— WHAT THE EXERCISE ASKS —
Below are some records; output exactly the lines from the line with "## Version 0.2.0" to the line with "release to pypi", both ends kept, and nothing more.

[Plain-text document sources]

+ + +

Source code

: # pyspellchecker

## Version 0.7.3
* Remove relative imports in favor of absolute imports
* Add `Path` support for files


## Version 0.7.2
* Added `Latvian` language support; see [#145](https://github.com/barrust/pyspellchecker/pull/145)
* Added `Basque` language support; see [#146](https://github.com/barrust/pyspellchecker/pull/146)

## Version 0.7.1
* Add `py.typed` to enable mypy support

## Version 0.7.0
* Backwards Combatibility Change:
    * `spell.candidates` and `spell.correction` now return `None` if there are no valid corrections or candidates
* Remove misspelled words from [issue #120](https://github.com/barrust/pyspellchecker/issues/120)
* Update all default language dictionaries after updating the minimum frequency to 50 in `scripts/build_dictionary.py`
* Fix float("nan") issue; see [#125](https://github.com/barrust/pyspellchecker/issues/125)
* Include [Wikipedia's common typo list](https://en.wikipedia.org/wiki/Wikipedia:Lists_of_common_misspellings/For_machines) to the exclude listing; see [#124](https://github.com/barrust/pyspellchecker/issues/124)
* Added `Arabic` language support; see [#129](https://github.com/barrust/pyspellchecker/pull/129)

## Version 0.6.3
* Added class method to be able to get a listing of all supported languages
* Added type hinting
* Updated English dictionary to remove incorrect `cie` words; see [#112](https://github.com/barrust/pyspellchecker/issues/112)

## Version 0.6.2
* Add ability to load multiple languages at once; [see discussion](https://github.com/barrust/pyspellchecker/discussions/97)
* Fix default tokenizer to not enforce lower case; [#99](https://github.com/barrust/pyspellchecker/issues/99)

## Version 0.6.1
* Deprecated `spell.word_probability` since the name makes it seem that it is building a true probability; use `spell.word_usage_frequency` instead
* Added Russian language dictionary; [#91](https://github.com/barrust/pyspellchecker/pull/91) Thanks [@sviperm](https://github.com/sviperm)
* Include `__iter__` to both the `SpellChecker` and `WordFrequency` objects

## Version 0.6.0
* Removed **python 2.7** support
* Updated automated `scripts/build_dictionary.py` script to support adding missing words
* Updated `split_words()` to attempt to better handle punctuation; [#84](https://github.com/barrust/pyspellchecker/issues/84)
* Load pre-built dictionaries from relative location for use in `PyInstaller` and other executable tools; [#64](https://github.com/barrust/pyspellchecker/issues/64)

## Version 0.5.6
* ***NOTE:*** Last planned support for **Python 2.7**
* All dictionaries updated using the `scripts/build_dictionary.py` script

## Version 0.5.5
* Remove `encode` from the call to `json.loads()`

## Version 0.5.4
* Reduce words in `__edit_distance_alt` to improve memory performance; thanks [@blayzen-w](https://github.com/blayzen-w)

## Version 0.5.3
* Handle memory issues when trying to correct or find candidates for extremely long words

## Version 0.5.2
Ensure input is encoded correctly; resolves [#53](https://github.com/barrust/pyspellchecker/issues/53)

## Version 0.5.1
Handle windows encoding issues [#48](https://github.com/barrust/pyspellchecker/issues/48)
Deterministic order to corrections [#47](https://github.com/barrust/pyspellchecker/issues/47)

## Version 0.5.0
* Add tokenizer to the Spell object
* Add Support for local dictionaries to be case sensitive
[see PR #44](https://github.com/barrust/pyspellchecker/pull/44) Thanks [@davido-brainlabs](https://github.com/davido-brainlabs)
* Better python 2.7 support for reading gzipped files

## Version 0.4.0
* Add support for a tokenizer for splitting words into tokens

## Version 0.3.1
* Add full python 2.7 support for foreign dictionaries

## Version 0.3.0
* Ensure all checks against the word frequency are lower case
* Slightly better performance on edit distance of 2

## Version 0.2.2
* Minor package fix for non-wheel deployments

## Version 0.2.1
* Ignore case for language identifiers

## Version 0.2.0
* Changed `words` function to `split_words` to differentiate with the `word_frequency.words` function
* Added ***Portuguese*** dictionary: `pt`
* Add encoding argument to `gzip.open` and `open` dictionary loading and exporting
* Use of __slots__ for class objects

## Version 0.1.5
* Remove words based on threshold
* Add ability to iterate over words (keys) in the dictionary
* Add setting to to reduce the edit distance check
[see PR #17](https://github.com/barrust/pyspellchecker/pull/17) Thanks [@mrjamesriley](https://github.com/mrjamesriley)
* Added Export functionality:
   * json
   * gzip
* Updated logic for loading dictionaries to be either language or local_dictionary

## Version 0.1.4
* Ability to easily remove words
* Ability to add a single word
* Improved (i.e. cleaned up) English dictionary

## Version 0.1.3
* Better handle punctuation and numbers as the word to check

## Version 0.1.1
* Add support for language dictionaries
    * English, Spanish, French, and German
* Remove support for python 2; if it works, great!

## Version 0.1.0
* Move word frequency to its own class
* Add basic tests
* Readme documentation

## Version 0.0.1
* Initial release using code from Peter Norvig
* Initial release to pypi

+ + +

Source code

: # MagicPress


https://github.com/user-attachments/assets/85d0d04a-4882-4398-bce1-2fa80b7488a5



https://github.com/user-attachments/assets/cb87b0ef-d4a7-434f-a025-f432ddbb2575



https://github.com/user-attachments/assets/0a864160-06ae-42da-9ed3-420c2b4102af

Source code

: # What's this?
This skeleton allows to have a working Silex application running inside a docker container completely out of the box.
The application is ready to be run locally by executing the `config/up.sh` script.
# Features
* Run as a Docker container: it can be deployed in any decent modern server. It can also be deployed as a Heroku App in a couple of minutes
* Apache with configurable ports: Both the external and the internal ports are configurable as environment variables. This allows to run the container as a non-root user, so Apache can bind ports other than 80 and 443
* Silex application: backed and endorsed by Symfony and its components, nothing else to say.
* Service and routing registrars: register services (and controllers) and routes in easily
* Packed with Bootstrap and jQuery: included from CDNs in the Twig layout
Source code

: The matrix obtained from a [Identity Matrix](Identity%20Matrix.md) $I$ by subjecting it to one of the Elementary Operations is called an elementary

+ + +

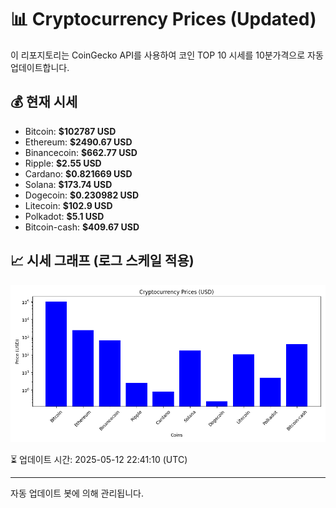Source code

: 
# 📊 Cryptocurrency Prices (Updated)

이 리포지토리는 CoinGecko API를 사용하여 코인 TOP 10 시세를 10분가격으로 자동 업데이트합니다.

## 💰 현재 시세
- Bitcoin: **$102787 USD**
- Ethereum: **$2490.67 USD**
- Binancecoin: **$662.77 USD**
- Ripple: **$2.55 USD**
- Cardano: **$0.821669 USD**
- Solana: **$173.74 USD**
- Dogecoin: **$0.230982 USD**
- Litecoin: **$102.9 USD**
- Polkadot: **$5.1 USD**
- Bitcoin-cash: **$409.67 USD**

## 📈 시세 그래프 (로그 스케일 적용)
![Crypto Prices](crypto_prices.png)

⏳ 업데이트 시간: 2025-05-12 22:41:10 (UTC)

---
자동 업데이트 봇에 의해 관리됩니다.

+ + +

— YOUR RESPONSE —
## Version 0.2.0
* Changed `words` function to `split_words` to differentiate with the `word_frequency.words` function
* Added ***Portuguese*** dictionary: `pt`
* Add encoding argument to `gzip.open` and `open` dictionary loading and exporting
* Use of __slots__ for class objects

## Version 0.1.5
* Remove words based on threshold
* Add ability to iterate over words (keys) in the dictionary
* Add setting to to reduce the edit distance check
[see PR #17](https://github.com/barrust/pyspellchecker/pull/17) Thanks [@mrjamesriley](https://github.com/mrjamesriley)
* Added Export functionality:
   * json
   * gzip
* Updated logic for loading dictionaries to be either language or local_dictionary

## Version 0.1.4
* Ability to easily remove words
* Ability to add a single word
* Improved (i.e. cleaned up) English dictionary

## Version 0.1.3
* Better handle punctuation and numbers as the word to check

## Version 0.1.1
* Add support for language dictionaries
    * English, Spanish, French, and German
* Remove support for python 2; if it works, great!

## Version 0.1.0
* Move word frequency to its own class
* Add basic tests
* Readme documentation

## Version 0.0.1
* Initial release using code from Peter Norvig
* Initial release to pypi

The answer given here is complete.